Left unattended, this dynamic will start to shape behavior. If you are not careful, urgency can start to outweigh importance. Planned work is deferred because there is always something more immediate to address; preventive work starts to feel optional, while reactive work becomes unavoidable. You are constantly moving, but rarely moving forward.
From Reaction to Design
Looking back at that night in student housing, it is clear to me that control is not something you establish in the middle of a crisis; it is something you build long before a crisis can happen. The difference is time: having more of it allows for better decision-making. I find this principle also applies to asset management.
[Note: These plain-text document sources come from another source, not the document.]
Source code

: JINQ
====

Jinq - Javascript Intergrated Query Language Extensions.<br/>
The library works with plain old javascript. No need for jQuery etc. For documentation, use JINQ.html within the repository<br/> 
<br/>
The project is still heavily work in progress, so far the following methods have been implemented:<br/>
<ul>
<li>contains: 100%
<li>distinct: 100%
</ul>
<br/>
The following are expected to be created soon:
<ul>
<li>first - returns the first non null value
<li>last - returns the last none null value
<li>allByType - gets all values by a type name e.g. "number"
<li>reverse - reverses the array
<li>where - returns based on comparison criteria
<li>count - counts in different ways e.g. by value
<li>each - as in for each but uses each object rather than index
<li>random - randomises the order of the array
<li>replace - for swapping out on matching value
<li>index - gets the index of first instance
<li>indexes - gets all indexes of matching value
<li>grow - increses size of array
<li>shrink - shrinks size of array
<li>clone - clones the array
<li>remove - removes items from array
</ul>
Reactive maintenance will always have a role in asset management, so moving away from firefighting does not mean you will never have to experience sudden failure ever again; that is neither realistic nor really necessary. What it does mean is that we require a shift in how we approach sudden failure: how do we move beyond reacting to events, to designing conditions in which those events become less frequent, less severe and more manageable.
This is where maturity in asset management begins to take shape. It is not in the tools we deploy, but in the consistency of how we apply them; in the governance of our processes; in the quality of our data; in the clarity of our decision-making frameworks. Without those foundations, even the most advanced technologies will struggle to deliver meaningful progress. When discussing “breaking out of firefighting mode”, I am of the opinion that this doesn’t mean doing away with reactive maintenance; instead, it requires adopting a different mindset. You need to start thinking about how you invest in what does not feel urgent, but is fundamentally important; how you focus on signals rather than symptoms; how you recognize that the absence of crises is not a lack of activity or visibility, but a sign that your system is working as intended.
What has stayed with me from the fire that took place in our next-door unit is not the fire itself, but the realization of how quickly situations can escalate when early signals are missed and there is no system in place to provide structure. Firefighting will always have its place. There will always be moments where things go wrong, where intervention is required, and where teams need to step in and respond; however, it should never be the foundation of how we operate. Because if it is, we are not managing our assets in any meaningful sense; we are simply reacting to them.